BEGIN Dataset excerpts

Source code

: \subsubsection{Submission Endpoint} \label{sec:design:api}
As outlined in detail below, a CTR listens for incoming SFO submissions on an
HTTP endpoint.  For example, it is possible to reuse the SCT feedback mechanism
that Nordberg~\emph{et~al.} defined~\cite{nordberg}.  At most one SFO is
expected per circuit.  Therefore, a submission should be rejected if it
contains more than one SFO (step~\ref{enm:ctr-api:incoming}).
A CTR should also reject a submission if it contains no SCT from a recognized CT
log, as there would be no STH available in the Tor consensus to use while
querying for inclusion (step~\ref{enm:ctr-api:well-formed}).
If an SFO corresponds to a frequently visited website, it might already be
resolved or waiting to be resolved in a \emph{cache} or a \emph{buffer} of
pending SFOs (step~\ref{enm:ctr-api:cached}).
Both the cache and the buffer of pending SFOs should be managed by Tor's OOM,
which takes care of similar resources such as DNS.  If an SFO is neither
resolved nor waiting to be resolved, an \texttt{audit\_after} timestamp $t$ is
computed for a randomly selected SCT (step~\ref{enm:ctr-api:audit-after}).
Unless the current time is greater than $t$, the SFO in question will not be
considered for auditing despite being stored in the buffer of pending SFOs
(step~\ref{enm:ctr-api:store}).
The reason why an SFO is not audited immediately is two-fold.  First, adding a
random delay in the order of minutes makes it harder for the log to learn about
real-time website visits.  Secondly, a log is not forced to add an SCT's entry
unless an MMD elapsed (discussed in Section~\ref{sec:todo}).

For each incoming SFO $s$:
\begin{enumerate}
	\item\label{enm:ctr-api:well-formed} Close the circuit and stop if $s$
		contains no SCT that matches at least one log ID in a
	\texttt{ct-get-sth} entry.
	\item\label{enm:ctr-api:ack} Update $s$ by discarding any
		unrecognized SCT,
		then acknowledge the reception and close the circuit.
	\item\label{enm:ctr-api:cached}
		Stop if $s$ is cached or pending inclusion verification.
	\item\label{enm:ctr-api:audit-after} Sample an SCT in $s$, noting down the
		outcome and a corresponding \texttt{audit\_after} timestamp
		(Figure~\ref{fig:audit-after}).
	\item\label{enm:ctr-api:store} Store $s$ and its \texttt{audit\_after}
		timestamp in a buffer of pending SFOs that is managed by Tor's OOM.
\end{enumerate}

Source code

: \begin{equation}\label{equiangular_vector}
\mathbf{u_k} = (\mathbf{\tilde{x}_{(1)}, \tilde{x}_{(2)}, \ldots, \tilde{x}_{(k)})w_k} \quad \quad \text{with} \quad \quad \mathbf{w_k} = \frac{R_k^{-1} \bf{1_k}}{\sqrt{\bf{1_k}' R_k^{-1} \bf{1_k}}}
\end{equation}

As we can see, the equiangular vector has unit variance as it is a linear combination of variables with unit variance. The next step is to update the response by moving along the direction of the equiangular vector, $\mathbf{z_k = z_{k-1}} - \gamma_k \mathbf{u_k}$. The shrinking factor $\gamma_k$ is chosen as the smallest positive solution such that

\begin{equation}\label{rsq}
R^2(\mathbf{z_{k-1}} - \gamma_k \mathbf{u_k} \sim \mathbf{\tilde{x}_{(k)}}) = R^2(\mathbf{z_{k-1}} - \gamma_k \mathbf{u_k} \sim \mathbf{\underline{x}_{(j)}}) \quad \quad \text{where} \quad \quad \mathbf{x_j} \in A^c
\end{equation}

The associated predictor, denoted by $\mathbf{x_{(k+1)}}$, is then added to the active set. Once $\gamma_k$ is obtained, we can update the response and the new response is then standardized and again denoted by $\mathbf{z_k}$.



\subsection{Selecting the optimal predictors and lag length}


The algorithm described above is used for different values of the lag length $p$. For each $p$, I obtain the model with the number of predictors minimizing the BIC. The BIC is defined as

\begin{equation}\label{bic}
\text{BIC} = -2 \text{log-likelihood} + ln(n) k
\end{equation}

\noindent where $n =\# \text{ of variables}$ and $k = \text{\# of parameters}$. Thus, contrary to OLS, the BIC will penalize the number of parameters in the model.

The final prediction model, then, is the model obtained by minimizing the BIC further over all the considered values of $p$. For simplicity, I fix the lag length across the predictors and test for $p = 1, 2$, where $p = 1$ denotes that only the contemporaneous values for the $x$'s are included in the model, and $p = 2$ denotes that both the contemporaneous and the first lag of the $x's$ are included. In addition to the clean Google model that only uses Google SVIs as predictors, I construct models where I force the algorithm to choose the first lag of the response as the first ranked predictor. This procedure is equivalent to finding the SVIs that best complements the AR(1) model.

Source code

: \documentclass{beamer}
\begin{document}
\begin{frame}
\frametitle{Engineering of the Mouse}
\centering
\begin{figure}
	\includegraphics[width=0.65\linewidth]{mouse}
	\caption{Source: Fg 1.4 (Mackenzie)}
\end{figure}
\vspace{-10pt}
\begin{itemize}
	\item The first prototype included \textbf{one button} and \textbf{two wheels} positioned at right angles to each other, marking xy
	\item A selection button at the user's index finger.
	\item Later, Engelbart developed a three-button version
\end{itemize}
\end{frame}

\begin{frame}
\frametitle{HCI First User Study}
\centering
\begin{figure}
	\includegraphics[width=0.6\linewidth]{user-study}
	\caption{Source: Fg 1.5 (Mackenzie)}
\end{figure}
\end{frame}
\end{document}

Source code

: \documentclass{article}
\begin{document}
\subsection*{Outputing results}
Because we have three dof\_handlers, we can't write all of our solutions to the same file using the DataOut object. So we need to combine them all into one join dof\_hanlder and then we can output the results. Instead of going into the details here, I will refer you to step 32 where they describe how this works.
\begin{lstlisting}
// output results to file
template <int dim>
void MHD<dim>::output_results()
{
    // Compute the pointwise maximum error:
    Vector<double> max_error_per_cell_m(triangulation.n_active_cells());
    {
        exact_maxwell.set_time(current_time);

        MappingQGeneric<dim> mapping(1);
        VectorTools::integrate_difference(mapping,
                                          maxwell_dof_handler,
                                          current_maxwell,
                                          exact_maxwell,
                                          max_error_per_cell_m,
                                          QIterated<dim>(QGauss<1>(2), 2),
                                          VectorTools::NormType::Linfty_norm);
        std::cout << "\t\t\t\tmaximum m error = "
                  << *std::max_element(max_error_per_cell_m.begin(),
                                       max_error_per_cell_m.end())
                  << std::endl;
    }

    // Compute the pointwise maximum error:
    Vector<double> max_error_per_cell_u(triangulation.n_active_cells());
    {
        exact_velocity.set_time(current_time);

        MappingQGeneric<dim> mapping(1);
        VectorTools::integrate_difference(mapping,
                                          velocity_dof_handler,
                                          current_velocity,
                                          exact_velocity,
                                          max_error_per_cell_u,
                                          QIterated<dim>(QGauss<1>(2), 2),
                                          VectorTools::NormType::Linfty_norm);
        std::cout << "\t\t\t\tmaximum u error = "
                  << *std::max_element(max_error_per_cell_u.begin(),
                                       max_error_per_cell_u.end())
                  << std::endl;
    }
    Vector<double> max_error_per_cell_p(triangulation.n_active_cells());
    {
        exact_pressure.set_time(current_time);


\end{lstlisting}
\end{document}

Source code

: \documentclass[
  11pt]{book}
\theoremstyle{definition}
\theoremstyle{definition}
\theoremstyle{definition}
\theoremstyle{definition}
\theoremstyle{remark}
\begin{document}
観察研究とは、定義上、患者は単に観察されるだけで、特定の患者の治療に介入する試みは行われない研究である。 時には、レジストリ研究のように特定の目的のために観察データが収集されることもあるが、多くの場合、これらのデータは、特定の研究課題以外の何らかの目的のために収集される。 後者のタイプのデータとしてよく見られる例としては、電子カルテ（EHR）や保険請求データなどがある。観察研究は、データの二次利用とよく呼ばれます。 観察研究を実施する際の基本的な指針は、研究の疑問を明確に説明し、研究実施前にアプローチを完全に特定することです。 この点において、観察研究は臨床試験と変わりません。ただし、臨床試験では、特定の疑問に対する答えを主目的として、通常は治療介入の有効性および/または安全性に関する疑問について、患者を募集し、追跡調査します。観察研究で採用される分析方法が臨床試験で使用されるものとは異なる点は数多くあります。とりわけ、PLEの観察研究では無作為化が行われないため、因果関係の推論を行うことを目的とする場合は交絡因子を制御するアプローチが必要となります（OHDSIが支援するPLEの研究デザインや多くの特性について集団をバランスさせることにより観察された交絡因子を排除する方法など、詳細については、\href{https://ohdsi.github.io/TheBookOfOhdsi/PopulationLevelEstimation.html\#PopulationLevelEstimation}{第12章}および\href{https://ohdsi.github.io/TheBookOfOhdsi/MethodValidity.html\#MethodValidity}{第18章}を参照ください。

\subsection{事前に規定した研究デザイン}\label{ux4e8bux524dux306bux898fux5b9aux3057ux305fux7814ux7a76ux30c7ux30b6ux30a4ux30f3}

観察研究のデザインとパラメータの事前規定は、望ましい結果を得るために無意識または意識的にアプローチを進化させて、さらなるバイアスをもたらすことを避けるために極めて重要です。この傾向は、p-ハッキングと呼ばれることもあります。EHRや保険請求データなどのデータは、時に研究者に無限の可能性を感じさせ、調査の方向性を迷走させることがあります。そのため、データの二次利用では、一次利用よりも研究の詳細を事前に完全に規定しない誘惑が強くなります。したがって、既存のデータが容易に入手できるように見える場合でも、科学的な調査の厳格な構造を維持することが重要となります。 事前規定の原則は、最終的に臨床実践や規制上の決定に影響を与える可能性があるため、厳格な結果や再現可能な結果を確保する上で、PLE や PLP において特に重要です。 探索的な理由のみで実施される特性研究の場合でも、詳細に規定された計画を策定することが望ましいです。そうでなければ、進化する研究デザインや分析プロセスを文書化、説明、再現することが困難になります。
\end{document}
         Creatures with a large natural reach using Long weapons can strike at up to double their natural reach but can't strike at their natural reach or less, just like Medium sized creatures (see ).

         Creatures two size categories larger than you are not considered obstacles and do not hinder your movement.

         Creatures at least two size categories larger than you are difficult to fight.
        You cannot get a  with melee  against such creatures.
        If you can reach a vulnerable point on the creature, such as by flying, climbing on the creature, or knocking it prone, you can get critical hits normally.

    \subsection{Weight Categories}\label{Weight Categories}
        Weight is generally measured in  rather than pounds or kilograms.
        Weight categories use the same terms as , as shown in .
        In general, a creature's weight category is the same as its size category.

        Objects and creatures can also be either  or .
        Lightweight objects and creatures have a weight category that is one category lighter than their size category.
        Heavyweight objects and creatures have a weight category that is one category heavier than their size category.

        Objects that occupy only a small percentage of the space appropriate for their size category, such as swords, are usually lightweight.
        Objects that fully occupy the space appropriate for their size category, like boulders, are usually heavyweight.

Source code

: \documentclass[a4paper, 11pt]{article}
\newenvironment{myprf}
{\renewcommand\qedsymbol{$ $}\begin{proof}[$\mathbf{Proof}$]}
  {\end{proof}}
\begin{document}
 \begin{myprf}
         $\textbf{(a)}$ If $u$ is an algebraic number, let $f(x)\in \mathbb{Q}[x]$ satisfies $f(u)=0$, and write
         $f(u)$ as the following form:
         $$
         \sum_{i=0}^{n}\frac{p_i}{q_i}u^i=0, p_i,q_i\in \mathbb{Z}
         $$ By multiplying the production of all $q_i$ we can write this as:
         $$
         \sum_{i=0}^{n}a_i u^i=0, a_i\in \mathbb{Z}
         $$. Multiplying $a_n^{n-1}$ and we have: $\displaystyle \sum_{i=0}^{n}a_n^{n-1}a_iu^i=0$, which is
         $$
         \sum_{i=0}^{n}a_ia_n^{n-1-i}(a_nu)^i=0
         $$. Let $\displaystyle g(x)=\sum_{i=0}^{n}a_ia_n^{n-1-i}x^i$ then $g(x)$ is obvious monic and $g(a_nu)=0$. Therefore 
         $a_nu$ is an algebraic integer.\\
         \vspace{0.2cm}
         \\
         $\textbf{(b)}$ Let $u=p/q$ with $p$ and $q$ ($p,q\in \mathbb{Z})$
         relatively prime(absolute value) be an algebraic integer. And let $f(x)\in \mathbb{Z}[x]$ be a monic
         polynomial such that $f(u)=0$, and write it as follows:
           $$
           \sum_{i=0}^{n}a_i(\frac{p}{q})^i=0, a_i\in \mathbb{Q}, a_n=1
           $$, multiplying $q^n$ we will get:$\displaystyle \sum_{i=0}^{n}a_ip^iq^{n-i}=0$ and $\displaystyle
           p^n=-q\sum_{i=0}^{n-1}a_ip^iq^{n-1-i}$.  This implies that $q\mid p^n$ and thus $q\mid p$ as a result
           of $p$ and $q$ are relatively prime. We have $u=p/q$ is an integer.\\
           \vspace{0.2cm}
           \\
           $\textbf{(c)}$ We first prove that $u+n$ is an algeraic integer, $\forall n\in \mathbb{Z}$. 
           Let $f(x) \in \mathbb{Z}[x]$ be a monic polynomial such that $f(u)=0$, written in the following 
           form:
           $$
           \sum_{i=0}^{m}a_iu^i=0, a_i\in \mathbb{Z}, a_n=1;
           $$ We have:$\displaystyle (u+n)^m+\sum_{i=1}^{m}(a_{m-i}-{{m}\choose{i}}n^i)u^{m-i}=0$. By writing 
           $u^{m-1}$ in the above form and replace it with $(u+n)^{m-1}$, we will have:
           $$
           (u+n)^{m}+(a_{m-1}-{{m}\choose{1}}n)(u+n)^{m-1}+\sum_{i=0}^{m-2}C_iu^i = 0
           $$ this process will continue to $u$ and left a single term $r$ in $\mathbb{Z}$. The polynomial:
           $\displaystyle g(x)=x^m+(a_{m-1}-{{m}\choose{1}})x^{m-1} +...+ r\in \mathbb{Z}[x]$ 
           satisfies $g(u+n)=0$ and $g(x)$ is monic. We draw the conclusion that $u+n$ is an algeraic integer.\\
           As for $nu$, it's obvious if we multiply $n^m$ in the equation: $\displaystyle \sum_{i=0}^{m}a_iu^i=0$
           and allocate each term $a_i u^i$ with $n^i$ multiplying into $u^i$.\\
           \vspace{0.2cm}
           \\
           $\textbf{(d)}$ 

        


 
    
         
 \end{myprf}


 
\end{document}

END Dataset excerpts

> _Work required_: Within the entries above, count each line holding the string "algorithm". Give only the result.

> _Result below_: 2